This has been happening more and more to me lately. My memory is going — I can feel it, Dave — and I indulge in various exercises to assure myself it hasn’t gone completely: Djokovic’s birthday is May 22, 1987 (Or is it May 15? Andy Murray’s is either the 15th or the 22nd of that month and year and I can’t remember which is which); Nadal’s is June 3, 1986; Federer was born in August, 1981, and Serena Williams the next month, but I can’t remember the exact dates, and so on.

We, at a stroke, perceive three cups lying on a table; Funes would see all the shoots and clusters and fruit comprised by a vine. He knew the shapes of the southern clouds at dawn on April 30, 1882, and could compare them in his memory with the streaks on a book of Spanish cover that he had seen only once and with the swirls on the foam raised by an oar in the Río Negro on the eve of the battle of the Quebracho.

That is from Jorge Luis Borges’s strange and disturbing story “Funes the Memorious,” about a boy who falls from a horse, is paralyzed, and discovers that his memory is now total: he forgets nothing that he has ever seen or thought.

Gmail and the IPhone now offer all of us something analogous:

At the societal level, ample personal data storage poses a serious problem, because there’s an incentive to privatize our cluttered, poorly organized information into individual silos instead of building public infrastructures for it. We think of the internet as having an overabundance of publicly accessible information. But perhaps it’s also causing us to file away our private selves. We have more public information than ever, but what if there is also less transmission of more personal information between people—especially between generations. What is lost if our digital heirlooms become inaccessible to close relatives? What is lost if estates do not donate prominent people’s cloud data to university archives?

I myself am an information hoarder. I recently had to upgrade my Google storage to 100 gigabytes, and I’m already inching closer to purchasing a new tier. My inbox is a disaster: nearly 200,000 emails, read and unread, dating back to my college years. The last label I created? “Summer internship applications.”

My photos are a hodgepodge of my personal life mixed in with 2,734 screenshots—mostly of tweets or paragraphs of articles that my past self apparently felt might be worth returning to. Across my various cloud-based notes apps, I store endless tossed-off lists and musings, copy-paste fragments, and links. It’s all an attempt at off-loading the deluge of information I’m confronted with each day into a kind of external memory. In theory, this is exciting and useful.
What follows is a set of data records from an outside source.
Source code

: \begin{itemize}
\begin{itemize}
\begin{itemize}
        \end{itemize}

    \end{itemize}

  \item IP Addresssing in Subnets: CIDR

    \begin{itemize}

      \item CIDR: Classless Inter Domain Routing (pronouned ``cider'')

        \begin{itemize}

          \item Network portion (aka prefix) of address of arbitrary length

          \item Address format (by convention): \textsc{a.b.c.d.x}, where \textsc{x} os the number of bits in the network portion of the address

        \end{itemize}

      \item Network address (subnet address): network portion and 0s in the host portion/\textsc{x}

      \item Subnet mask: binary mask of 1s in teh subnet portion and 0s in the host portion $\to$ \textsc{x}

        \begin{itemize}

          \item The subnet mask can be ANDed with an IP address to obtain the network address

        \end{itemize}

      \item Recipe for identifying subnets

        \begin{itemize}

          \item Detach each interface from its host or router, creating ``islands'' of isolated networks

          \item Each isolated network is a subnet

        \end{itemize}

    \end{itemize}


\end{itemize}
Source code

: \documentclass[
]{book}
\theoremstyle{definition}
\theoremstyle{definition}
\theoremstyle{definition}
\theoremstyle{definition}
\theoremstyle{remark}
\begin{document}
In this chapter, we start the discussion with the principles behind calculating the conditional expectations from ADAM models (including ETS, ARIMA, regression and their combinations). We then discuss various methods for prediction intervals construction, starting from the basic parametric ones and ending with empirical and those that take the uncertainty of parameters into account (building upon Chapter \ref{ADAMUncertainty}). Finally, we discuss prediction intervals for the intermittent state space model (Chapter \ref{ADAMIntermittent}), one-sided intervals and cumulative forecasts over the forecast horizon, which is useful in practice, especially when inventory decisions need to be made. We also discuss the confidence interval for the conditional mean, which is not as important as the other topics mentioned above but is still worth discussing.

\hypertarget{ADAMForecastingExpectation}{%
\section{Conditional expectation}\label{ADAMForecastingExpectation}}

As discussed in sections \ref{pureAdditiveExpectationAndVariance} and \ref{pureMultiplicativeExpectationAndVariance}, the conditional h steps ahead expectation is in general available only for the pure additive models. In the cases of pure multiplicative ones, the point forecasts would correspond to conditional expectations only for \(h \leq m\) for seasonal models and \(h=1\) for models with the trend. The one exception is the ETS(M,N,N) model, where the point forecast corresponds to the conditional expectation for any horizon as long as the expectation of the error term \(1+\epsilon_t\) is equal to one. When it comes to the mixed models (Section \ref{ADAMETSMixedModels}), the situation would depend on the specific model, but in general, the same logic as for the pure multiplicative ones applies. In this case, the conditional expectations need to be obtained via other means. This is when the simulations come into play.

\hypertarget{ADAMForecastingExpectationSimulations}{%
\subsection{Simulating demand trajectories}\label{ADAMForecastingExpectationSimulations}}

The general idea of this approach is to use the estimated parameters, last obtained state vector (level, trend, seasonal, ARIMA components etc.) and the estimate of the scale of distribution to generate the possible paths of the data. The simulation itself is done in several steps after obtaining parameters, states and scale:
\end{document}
In practice, I am not confident it makes me any smarter or more productive or even better informed. Occasionally, I find myself barely pausing to think about something important I’ve read, and instead, filing it away to think about it later. One effect of my external memory is that it pushes me to consume faster and in higher quantities.

I know I’m not alone. In a paper published in 2019 in the journal World Psychiatry, titled “The ‘Online Brain’: How the Internet May be Changing Our Cognition,” the researchers suggest that “the Internet is becoming a ‘supernormal stimulus’ for transactive memory—making all other options for cognitive offloading (including books, friends, and community) become redundant, as they are outcompeted by the novel capabilities for external information storage and retrieval made possible by the Internet.”

That is from a very interesting essay about how the internet is changing our relationship to information and memory, which you should read, or at least bookmark for “later,” as Ricky Ray Rector once said.

It contains this melancholy quote from the technology writer and theorist L.M. Sacasas, about scrolling through the photographs of his children on his IPhone:

They’re growing up so fast, and you want to document where they’ve been along the way. Paradoxically, in my experience anyway, I think I’ve almost found that having this very pervasive record, visual record of their growth, has made that actually a more pronounced experience, a greater sense of things slipping by, slipping away.

The internet, like God, is everywhere and nowhere; it is changing, in ways we can barely even begin to imagine, our relationship to knowledge, to memory, to ourselves.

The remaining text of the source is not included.